Nationalism is the bedrock of most populists and Modi is no exception. A member of the RSS since his childhood, and later a full time pracharak (preacher or propagator), he has been deeply influenced by Hindutva ideology. Since its codification by Savarkar in 1923, this ideology looks at Hindus not primarily as practitioners of a diverse faith tradition, but as a people descending from ancestral sons of the soil, the ‘Vedic fathers.’ In the ideological repertoire of Hindutva, the people are not defined only as the victims of the elite but in cultural terms as the true autochthons and owners of the land. This politics gives rise to what Gino Germani named national populism, which is a distinct repertoire of the right. The populism of the left (that Indira Gandhi epitomised in the 1970s for instance) does not rely on ethnic or religious exclusion, even as Gandhi’s policies contributed to the systemic marginalisation of religious and ethnic groups, for example, Sikhs in Punjab, Muslims in Kashmir, and Mizos in the Northeast. These policies and practices of marginalisation, ironically, impacted the projection of the BJP into national politics.

Modi is a product of the RSS and has clearly shown his deep commitment to the Hindutva doctrine, but he did not emphasise this aspect of his personal convictions during the 2014 campaign. He hardly needed to. The organized mass violence of 2002 in Gujarat, which had resulted in a pogrom against Muslims when he was chief minister, had already earned him with the status of a ‘Hindu Hriday Samrat’ (Emperor of the Hindu Heart). His commitment to Hindu nationalism was also evident from the fact that the BJP nominated a very small number of candidates from the minorities (especially from the Muslim community) in order to signal that the party intended to represent a Hindu(ised) people. Following the pogrom in Gujarat in 2002, Hindu majoritarianism was further consolidated across various states; through orchestrated attacks on minorities in Orissa in 2007 and 2008 and in Muzaffarnagar in 2013.

The legitimacy of such Hindu domination harked back to their autochthony, while also augmenting their numbers. Hence, the third ‘ism’ on our list, majoritarianism, which is inherent to Modi’s populism because the people he claims to represent are made up of Hindus only. This is evident from the fact that in 2014, the BJP nominated only a handful of Muslim candidates, and that, consequently, for the first time in India’s history, the winning party in the general elections had no Muslim in its parliamentary group in the Lok Sabha.

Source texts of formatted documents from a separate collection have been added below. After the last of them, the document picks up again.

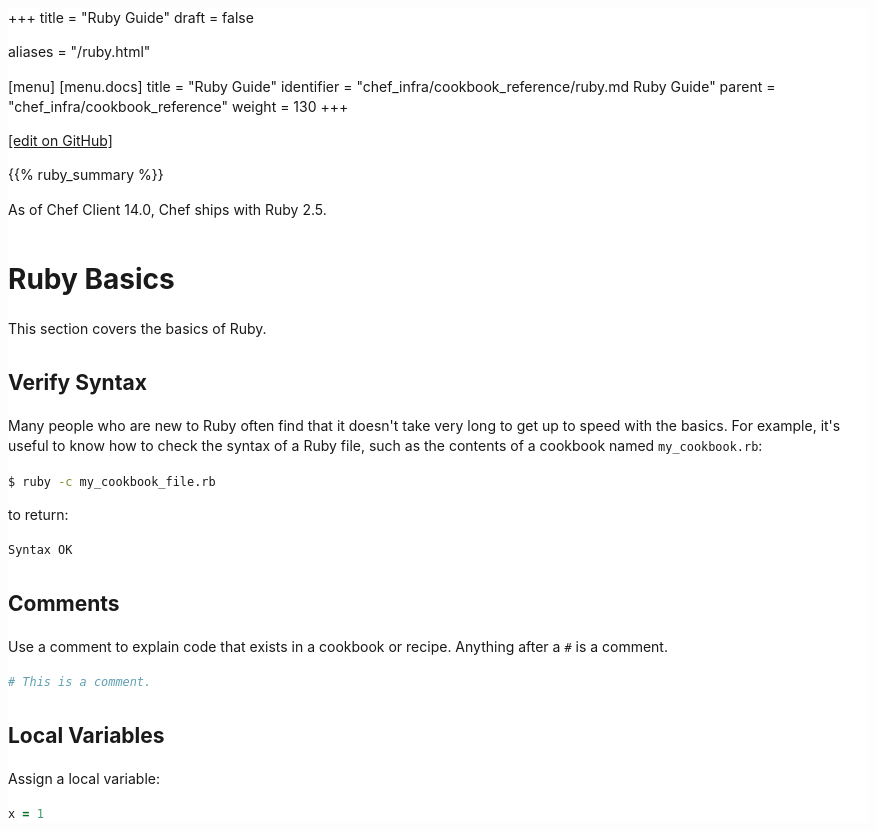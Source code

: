 +++
title = "Ruby Guide"
draft = false

aliases = "/ruby.html"

[menu]
  [menu.docs]
    title = "Ruby Guide"
    identifier = "chef_infra/cookbook_reference/ruby.md Ruby Guide"
    parent = "chef_infra/cookbook_reference"
    weight = 130
+++    

[\[edit on
GitHub\]](https://github.com/chef/chef-web-docs/blob/master/chef_master/source/ruby.rst)

{{% ruby_summary %}}

As of Chef Client 14.0, Chef ships with Ruby 2.5.

Ruby Basics
===========

This section covers the basics of Ruby.

Verify Syntax
-------------

Many people who are new to Ruby often find that it doesn't take very
long to get up to speed with the basics. For example, it's useful to
know how to check the syntax of a Ruby file, such as the contents of a
cookbook named `my_cookbook.rb`:

``` bash
$ ruby -c my_cookbook_file.rb
```

to return:

``` bash
Syntax OK
```

Comments
--------

Use a comment to explain code that exists in a cookbook or recipe.
Anything after a `#` is a comment.

``` ruby
# This is a comment.
```

Local Variables
---------------

Assign a local variable:

``` ruby
x = 1
```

The main goal of the BJP is to ‘defend’ the interests of Hindus first and foremost, at the expense of the rights of the Othered/minorities in the country.

Majoritarian national-populists are authoritarian by definition, since they claim that they embody the people and as the people can only be one/singular, there is no room for pluralism. This explains their tendency to disqualify their adversaries as ‘anti-national’ or even traitors, and even reject the multiparty system of democracy. The BJP has made it clear that no other party should compete with it, or is even needed, as indicative from its slogan of a ‘Congress Mukt Bharat’ (a Congress-free India). This formula reflects its views of competitors not as adversaries, but as enemies. The BJP routinely (and falsely) claims that Congress relies on the vote of ‘anti-national’ elements (such as members of the minorities) and that the party is ‘soft on Pakistan’—a country that figured prominently as an existential threat in every election campaign of Narendra Modi and the BJP, both at the national level and state level.

While Modi exemplifies the authoritarian, majoritarian, national-populists of today, his regime is not merely sultanistic as those described by Linz and Stepan. India continues to organise reasonably free and fair elections; its government interferes with the appointment of judges but cannot prevent the most independently-minded lawyers from attempting to do their jobs; the government and the BJP influence and curtail the media but indirectly, not via official censorship. If anything, Modi is a ‘neo-sultan’ who observes some facets of democracy while pushing India further towards an illiberal ethnic democracy.